● **Your instructions**
Provide only the number of lines below that hold "productor".

[Dataset entries]
*****

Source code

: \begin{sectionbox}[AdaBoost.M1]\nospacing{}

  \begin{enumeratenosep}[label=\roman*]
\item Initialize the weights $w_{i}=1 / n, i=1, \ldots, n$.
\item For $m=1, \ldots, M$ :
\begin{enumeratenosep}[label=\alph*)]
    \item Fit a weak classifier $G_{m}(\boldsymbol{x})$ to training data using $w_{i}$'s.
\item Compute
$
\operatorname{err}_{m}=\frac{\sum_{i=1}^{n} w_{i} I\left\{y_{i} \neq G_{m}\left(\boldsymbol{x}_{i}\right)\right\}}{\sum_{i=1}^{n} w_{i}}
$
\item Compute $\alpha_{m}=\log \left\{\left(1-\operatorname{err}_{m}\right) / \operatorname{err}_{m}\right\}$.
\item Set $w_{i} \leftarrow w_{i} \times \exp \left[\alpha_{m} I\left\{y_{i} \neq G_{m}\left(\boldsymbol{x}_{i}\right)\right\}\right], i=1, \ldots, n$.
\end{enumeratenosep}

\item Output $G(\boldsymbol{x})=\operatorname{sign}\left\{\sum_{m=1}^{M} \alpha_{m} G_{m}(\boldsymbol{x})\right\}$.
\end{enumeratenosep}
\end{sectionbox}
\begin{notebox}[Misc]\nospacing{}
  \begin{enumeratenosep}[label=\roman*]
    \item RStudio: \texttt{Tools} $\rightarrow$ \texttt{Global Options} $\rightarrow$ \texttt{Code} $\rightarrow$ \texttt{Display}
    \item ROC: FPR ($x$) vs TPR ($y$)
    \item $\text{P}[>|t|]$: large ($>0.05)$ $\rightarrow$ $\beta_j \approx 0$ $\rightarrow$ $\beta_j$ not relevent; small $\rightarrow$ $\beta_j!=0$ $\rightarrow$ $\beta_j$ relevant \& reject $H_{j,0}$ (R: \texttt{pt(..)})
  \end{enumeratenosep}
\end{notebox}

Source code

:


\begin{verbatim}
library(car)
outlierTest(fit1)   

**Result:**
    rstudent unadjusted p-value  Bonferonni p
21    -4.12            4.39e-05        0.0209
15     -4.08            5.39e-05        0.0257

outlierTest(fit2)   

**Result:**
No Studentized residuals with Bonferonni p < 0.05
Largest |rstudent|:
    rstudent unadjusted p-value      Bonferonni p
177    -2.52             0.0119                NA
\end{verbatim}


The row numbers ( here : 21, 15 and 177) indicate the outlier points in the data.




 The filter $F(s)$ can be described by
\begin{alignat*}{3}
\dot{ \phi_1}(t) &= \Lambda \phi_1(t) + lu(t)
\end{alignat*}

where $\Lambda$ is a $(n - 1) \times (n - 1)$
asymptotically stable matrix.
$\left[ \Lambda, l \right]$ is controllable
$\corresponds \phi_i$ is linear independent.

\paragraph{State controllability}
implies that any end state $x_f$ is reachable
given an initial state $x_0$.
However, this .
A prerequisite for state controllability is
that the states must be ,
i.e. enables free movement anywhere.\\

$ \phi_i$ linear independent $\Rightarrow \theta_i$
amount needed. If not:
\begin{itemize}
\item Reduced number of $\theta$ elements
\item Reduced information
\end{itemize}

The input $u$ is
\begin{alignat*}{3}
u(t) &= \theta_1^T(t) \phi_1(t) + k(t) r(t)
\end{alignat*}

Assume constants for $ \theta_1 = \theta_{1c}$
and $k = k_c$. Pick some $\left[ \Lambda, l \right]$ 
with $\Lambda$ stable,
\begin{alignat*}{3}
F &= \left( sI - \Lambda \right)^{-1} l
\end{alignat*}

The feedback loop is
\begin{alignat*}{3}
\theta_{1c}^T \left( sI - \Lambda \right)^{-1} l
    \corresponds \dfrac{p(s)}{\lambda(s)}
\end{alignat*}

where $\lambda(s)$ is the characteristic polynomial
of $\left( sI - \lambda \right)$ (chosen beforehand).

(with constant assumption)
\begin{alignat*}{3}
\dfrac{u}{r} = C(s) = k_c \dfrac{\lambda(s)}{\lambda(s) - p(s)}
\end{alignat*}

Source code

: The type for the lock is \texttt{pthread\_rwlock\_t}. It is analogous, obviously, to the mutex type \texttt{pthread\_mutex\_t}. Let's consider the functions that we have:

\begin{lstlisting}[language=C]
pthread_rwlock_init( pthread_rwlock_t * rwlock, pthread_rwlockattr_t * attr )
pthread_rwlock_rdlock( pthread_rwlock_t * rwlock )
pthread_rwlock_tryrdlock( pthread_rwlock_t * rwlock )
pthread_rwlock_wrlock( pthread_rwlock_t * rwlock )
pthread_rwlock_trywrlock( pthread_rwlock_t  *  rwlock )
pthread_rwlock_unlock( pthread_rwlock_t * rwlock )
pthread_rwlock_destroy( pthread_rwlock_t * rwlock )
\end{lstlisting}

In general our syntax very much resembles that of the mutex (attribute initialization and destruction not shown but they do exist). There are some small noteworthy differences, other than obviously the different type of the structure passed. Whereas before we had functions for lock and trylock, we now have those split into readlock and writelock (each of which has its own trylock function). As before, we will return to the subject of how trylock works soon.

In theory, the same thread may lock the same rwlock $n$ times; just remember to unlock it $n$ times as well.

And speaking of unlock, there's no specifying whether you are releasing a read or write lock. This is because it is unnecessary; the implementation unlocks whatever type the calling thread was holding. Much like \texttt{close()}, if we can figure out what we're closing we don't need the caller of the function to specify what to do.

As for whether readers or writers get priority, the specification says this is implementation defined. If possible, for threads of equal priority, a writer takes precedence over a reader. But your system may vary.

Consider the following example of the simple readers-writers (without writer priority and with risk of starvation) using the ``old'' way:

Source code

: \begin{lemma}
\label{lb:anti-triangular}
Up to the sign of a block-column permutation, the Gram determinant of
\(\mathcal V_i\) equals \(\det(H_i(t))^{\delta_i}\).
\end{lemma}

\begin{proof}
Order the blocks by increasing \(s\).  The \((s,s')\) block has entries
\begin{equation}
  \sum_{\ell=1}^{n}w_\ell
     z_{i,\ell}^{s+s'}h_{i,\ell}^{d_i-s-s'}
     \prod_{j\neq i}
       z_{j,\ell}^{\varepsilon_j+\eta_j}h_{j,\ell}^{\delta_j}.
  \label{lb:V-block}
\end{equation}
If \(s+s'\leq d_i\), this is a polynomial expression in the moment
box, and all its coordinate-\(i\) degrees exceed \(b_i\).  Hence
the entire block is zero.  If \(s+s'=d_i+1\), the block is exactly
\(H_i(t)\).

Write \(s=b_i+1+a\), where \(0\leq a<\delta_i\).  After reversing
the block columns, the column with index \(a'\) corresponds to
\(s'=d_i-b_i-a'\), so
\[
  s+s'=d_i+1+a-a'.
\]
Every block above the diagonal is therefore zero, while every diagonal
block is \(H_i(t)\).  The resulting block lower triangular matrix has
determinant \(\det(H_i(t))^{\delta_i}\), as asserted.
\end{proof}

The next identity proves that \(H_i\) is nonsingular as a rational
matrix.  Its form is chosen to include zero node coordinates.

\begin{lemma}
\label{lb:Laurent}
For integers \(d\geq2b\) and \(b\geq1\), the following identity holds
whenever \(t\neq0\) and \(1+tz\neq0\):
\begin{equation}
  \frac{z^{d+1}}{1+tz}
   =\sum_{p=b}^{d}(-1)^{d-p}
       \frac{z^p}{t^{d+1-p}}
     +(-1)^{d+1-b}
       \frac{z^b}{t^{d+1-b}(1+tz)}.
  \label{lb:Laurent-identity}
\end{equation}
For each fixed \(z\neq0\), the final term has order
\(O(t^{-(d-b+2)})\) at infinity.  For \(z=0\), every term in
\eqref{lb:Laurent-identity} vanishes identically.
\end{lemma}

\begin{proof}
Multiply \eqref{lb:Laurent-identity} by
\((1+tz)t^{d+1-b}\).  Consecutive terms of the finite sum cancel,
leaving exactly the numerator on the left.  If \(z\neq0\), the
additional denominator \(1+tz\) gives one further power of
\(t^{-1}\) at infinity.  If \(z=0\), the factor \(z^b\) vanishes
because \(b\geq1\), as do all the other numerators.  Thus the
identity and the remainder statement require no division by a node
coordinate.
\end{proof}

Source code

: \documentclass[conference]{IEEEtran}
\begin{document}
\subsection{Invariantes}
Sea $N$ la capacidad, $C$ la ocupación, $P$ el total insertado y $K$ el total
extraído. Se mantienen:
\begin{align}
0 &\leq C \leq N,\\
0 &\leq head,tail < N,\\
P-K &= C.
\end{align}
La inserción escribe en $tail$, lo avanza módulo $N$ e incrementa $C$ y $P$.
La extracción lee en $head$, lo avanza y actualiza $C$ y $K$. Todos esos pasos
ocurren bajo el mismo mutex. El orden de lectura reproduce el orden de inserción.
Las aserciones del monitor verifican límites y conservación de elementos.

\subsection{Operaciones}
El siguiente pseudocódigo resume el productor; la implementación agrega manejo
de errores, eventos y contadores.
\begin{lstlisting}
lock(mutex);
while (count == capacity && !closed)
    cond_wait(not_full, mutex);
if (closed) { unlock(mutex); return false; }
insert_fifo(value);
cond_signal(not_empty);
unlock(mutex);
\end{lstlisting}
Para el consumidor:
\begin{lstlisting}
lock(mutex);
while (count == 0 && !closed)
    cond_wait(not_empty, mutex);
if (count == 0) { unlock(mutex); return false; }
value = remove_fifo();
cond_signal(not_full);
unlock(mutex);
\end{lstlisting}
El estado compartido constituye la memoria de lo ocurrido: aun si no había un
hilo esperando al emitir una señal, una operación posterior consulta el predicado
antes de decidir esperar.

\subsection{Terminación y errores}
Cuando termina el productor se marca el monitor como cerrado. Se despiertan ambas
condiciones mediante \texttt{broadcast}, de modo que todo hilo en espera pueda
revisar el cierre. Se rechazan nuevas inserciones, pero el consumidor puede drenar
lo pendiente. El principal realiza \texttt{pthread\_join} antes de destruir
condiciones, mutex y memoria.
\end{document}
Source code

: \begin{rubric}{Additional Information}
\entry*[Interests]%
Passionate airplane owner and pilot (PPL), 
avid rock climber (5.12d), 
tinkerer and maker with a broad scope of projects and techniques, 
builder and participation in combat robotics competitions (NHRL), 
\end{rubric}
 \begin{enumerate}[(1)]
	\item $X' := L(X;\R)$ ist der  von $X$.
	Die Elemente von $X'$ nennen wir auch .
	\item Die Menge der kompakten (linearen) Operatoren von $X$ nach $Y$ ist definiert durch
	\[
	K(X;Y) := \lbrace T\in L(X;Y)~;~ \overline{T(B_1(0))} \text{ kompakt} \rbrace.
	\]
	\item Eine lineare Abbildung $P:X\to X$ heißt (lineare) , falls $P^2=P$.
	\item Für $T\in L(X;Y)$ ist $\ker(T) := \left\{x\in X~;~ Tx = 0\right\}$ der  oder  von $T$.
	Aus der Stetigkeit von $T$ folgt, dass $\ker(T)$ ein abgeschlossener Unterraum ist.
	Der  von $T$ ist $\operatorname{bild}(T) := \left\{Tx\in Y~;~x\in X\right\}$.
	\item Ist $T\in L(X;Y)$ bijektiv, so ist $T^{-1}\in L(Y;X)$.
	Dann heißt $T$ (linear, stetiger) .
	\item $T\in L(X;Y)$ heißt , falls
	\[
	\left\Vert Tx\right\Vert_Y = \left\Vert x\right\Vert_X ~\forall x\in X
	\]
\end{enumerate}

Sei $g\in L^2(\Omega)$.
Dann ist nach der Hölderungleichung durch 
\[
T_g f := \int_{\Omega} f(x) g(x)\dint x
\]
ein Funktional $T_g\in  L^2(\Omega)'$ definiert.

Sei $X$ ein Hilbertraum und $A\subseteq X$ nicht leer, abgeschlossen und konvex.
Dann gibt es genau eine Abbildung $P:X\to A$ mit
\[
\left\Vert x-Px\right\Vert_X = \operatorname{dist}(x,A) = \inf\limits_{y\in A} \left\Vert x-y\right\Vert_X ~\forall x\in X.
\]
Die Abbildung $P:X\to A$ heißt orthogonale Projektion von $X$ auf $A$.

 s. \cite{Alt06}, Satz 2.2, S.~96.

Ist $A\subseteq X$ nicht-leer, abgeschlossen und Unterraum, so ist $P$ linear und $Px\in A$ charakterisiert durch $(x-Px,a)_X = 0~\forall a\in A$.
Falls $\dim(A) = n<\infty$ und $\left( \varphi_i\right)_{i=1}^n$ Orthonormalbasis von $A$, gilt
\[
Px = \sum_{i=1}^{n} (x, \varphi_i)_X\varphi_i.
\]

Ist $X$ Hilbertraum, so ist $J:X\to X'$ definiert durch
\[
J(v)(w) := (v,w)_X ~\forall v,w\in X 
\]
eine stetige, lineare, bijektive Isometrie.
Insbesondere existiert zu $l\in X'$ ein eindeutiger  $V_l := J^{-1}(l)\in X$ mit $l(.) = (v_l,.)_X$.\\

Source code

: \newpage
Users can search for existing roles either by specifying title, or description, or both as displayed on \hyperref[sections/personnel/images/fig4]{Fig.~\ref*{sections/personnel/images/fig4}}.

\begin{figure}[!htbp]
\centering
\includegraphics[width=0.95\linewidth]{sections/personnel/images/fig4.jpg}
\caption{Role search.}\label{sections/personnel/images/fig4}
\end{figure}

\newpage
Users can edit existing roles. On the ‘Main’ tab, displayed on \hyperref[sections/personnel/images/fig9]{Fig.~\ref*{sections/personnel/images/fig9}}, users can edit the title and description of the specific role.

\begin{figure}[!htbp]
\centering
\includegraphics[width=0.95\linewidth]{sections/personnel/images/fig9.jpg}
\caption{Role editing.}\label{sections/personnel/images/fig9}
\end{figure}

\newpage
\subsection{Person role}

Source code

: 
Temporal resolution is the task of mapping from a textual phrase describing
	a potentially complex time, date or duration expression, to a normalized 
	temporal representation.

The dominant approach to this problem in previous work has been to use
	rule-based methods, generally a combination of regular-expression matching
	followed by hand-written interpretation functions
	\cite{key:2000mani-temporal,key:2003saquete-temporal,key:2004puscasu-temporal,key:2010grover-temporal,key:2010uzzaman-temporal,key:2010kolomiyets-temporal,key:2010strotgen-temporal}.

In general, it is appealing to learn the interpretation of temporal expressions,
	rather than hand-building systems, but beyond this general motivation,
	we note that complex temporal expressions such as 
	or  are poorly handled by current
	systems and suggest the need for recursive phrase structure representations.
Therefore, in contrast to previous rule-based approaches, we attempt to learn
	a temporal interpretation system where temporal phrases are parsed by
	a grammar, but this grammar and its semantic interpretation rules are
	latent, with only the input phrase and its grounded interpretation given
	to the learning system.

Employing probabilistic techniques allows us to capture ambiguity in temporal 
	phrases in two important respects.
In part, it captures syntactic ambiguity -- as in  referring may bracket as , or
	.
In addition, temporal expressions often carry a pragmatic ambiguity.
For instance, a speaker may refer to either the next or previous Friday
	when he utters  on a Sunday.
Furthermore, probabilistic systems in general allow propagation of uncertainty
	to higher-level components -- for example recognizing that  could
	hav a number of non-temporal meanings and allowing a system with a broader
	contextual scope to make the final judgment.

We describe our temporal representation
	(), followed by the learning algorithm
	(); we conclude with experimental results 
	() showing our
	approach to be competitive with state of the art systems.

*****

● **Solution to this task**
2